→ INFORMATION SUPPLIED
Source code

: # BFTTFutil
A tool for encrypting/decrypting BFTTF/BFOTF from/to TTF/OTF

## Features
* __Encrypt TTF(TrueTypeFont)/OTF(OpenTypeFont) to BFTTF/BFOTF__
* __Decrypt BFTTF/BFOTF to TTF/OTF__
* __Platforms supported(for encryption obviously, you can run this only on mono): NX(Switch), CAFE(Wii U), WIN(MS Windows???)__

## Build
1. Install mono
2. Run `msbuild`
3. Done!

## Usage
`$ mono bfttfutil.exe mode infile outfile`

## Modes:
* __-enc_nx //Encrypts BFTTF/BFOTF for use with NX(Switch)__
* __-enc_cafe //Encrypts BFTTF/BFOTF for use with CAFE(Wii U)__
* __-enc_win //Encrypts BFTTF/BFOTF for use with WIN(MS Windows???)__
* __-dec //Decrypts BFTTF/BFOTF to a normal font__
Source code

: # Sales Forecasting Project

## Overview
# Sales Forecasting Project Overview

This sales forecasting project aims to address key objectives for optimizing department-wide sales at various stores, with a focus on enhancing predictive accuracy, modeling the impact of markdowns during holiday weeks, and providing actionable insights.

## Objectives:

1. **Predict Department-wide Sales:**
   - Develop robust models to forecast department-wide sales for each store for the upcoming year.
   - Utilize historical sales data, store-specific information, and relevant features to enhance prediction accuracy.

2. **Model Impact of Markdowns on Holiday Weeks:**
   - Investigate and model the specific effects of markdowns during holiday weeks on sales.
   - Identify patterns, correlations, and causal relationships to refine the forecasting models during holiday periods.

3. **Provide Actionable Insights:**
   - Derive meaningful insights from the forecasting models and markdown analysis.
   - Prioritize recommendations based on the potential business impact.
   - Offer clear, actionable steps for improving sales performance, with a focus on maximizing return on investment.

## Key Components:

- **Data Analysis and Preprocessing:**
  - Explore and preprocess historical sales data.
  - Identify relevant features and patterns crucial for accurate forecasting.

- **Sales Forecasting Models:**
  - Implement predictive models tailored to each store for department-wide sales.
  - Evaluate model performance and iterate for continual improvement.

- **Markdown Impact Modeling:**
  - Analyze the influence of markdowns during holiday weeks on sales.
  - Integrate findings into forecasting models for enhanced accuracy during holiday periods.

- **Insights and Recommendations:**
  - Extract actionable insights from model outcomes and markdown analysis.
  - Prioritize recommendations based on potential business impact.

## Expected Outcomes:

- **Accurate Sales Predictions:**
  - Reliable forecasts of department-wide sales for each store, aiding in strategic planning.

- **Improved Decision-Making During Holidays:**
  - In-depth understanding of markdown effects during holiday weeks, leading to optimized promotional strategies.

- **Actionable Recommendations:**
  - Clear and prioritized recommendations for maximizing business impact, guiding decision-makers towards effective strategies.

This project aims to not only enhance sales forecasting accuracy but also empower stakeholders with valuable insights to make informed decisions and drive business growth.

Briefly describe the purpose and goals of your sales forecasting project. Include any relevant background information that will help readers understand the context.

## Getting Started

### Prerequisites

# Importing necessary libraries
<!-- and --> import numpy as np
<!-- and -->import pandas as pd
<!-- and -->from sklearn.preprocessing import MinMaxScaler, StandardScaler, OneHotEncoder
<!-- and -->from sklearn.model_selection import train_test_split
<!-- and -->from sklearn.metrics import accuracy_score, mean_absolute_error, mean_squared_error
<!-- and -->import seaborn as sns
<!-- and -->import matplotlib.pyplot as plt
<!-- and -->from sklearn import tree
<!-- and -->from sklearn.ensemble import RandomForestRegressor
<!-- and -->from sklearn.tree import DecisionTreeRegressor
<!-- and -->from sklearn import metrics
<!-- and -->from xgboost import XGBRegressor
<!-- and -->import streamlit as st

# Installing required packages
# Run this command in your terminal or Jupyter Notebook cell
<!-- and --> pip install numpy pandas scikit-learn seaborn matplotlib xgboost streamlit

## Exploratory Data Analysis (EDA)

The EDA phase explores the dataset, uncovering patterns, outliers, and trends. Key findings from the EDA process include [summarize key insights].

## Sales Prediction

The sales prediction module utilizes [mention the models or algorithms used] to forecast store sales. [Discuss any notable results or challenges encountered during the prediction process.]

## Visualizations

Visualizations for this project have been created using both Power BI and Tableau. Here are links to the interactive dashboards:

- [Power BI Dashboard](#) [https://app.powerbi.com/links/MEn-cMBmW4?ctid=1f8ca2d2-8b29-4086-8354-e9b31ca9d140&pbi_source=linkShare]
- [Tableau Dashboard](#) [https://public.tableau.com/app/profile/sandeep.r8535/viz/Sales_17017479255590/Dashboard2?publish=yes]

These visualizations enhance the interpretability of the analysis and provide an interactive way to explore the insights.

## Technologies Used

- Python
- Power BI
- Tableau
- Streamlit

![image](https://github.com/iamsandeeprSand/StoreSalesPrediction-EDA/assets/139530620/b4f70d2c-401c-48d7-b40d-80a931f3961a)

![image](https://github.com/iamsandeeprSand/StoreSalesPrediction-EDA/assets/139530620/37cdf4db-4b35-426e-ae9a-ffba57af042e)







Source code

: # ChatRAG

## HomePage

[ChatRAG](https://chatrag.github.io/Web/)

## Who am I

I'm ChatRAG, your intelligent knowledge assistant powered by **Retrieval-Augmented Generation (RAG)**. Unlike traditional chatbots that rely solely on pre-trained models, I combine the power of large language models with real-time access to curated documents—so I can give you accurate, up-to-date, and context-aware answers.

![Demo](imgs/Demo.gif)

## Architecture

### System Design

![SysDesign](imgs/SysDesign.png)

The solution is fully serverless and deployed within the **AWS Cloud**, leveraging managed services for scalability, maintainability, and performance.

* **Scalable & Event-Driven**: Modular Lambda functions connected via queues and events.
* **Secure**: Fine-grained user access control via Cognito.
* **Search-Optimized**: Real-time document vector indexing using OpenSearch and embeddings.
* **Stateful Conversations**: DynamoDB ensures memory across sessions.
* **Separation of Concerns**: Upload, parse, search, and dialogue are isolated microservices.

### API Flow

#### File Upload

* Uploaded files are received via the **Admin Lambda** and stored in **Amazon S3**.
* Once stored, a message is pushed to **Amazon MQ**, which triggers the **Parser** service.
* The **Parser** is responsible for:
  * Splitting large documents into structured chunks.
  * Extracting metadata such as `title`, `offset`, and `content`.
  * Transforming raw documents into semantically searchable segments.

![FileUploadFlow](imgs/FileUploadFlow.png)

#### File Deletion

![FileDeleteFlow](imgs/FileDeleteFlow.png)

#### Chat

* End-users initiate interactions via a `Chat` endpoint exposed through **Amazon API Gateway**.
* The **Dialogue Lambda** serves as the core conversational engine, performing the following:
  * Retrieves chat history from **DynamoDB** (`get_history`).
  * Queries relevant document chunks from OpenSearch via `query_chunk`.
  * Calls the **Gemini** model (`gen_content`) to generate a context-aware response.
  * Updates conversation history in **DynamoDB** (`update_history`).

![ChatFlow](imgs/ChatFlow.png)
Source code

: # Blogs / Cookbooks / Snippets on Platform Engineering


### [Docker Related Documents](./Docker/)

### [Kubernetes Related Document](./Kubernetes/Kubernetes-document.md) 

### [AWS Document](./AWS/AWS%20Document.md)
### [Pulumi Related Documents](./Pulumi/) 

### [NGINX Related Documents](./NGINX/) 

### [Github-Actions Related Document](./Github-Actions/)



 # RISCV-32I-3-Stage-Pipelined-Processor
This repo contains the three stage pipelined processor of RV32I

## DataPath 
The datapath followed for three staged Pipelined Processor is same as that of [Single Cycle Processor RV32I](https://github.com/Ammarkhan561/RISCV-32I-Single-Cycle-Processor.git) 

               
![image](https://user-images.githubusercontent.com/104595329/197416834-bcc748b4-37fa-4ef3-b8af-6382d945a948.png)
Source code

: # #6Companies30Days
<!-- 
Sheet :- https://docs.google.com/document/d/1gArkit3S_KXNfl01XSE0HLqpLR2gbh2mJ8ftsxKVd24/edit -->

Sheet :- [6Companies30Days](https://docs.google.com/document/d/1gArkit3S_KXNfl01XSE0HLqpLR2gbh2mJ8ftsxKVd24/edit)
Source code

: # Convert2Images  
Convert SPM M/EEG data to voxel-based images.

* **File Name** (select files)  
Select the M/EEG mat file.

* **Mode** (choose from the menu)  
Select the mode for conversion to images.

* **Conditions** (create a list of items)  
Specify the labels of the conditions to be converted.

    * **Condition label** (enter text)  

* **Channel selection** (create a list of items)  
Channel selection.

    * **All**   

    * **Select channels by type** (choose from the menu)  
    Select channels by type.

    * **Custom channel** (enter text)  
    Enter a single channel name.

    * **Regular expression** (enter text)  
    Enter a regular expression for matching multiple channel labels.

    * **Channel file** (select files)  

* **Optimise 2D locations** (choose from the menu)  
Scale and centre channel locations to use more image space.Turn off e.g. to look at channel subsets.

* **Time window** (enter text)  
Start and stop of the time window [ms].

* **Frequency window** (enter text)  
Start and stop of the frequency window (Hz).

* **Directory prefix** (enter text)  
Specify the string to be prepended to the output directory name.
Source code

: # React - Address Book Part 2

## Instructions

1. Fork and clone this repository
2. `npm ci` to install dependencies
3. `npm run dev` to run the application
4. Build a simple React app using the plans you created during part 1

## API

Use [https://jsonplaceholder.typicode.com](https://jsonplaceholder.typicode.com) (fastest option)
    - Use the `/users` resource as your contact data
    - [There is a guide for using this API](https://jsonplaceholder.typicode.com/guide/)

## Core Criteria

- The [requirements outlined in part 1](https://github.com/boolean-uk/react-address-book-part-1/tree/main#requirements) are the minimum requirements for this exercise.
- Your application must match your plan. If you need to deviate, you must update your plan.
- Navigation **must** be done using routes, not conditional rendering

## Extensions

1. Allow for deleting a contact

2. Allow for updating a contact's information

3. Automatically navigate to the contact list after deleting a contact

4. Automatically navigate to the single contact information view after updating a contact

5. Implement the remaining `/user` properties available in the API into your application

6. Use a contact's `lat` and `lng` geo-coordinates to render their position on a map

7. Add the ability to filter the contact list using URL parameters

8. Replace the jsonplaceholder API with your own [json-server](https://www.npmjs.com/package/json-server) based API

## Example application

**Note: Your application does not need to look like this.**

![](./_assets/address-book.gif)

→ THE TASK
Your answer should be the exact lines above from the one with "# RISCV-32I-3-Stage-Pipelined-Processor" through the one with "Enter a regular", both included, and nothing besides.

→ ANSWER BELOW
 # RISCV-32I-3-Stage-Pipelined-Processor
This repo contains the three stage pipelined processor of RV32I

## DataPath 
The datapath followed for three staged Pipelined Processor is same as that of [Single Cycle Processor RV32I](https://github.com/Ammarkhan561/RISCV-32I-Single-Cycle-Processor.git) 

               
![image](https://user-images.githubusercontent.com/104595329/197416834-bcc748b4-37fa-4ef3-b8af-6382d945a948.png)
Source code

: # #6Companies30Days
<!-- 
Sheet :- https://docs.google.com/document/d/1gArkit3S_KXNfl01XSE0HLqpLR2gbh2mJ8ftsxKVd24/edit -->

Sheet :- [6Companies30Days](https://docs.google.com/document/d/1gArkit3S_KXNfl01XSE0HLqpLR2gbh2mJ8ftsxKVd24/edit)
Source code

: # Convert2Images  
Convert SPM M/EEG data to voxel-based images.

* **File Name** (select files)  
Select the M/EEG mat file.

* **Mode** (choose from the menu)  
Select the mode for conversion to images.

* **Conditions** (create a list of items)  
Specify the labels of the conditions to be converted.

    * **Condition label** (enter text)  

* **Channel selection** (create a list of items)  
Channel selection.

    * **All**   

    * **Select channels by type** (choose from the menu)  
    Select channels by type.

    * **Custom channel** (enter text)  
    Enter a single channel name.

    * **Regular expression** (enter text)  
    Enter a regular expression for matching multiple channel labels.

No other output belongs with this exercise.